Pixels X Quarteto Fantástico


Pixels

Sam Brenner (Adam Sandler) é um jovem prodígio dos videogames apaixonado por jogos de fliperama nos anos 80. Visto como um grande talento na juventude, Brenner cresceu e toca a vida em um emprego comum: instalando televisores de altas polegadas. Quando alienígenas invadem a terra em formato de jogos dos anos 80 e promovem a destruição de sua cidade, Brenner é o único que possui habilidades para derrotá-los e aciona seus velhos amigos de fliperama antes que seja tarde demais.

A crítica quanto a esse filme do diretor Chris Columbus foi tão feroz que tive até receio de passar perto de uma sala de cinema que tivesse projetando o longa para não pegar "mau agouro". Contudo, ao assistir o filme, não vi a 7 desmaravilha do mundo. Ele é simplesmente mais um filme de Adam Sandler. 
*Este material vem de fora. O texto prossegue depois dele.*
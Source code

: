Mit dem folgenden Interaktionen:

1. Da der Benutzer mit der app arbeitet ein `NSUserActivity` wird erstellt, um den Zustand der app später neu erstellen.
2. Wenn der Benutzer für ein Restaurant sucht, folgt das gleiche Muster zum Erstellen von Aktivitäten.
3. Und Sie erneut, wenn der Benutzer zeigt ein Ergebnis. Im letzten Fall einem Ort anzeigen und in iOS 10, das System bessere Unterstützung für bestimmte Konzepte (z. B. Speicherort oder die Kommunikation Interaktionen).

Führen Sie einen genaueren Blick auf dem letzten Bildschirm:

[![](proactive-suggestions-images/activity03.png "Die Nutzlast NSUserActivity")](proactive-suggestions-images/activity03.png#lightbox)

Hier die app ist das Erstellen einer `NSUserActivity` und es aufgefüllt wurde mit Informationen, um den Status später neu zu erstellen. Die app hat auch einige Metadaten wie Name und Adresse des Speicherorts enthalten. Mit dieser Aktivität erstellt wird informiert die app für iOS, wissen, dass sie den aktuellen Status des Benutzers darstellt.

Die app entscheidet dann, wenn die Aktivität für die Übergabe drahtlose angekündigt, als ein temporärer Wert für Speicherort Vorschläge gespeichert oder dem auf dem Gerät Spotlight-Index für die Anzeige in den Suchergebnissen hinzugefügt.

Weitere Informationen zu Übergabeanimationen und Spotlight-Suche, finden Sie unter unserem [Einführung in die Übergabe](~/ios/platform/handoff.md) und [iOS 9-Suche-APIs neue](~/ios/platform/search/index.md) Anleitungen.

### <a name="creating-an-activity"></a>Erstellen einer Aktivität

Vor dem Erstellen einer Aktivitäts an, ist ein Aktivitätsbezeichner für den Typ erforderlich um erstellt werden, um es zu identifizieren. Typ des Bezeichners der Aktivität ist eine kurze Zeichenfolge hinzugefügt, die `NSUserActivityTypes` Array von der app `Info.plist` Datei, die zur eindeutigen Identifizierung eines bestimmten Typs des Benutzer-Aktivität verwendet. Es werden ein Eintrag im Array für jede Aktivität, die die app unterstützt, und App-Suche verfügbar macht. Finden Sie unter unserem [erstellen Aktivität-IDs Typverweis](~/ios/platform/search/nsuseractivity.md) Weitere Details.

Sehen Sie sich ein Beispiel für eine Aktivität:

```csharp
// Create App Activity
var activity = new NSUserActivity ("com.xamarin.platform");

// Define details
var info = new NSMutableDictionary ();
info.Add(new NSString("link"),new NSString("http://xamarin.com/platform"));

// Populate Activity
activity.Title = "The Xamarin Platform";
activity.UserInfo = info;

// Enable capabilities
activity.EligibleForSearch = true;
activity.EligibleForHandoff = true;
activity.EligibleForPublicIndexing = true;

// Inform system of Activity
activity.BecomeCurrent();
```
Claro que "mais um filme de Adam Sandler" implica numa gama de elementos peculiares em seu currículo: roteiros cheiros de furos, atuações que beiram o risível, histórias sem pé nem cabeça, humor rasteiros, sexistas, racista e forrado de dezenas de "istas"...  Ou seja, quem vai ao cinema ver um filme de Adam Sandler tem sérios problemas. Este, sim, é o culpado, não o ator ou o Hollywood que explora justamente esse tipo de espectador. 

NOTA: 3 (Pac Men)

Quarteto Fantástico

Quatro adolescente habilidosos são chamados por um grupo de cientistas para uma missão secreta. Eles são incumbidos a testar uma máquina que os levaria à uma dimensão alternativa. A máquina de fato funcionou, porém, um acidente acaba dando misteriosos poderes ao jovens. Cabe a eles agora aprender a dominar esses poderes e utilizarem para o bem ou para o mal.

Muita gente apostou suas fichas neste filme. O primeiro trailer e o anuncio da contratação de Josh Trank na direção animou crítica e público. A escalação de jovens atores prodígio, como Miles Teler, Kate Mara e Michael B. Jordan também caiu muito bem. Só que se tudo era lindo no papel, nada funcionou durante a produção. A começar que o próprio diretor deu piti e brigou com a FOX Filmes, famosa por meter o bedelho nos roteiros e na direção. O resultado foi um filme fraco, tordo, cansado e mais parecido com uma colcha de retalhos.

A impressão é que nada funciona. A coisa não anda. Ele não promete ação, suspense, tensão, Sci Fi... nada. O vilão é um dos mais insignificantes de todos os tempos e o grupo de herois não é nada carismático. Nem o personagem "Coisa" se salva. Ao invés de darem alegria aos fãs e fazerem com que ele sentasse a porrada geral, nos ofereceram um brutamontes cheio de dramas existenciais. Vai entender.

Mas o que devemos refletir, ou não, depois desses fiascos que são os filmes do "Quarteto Fantástico" é: de que importa esse grupo de herois? Alguém que não seja realmente um nerd de quadrinhos liga pro Quarteto Fantástico e seus filmes no cinema? Acho que não. E parece que a FOX vai aprender depois de mais um fiasco e espero que largue mão de nos ofertar filmes tão ruins assim.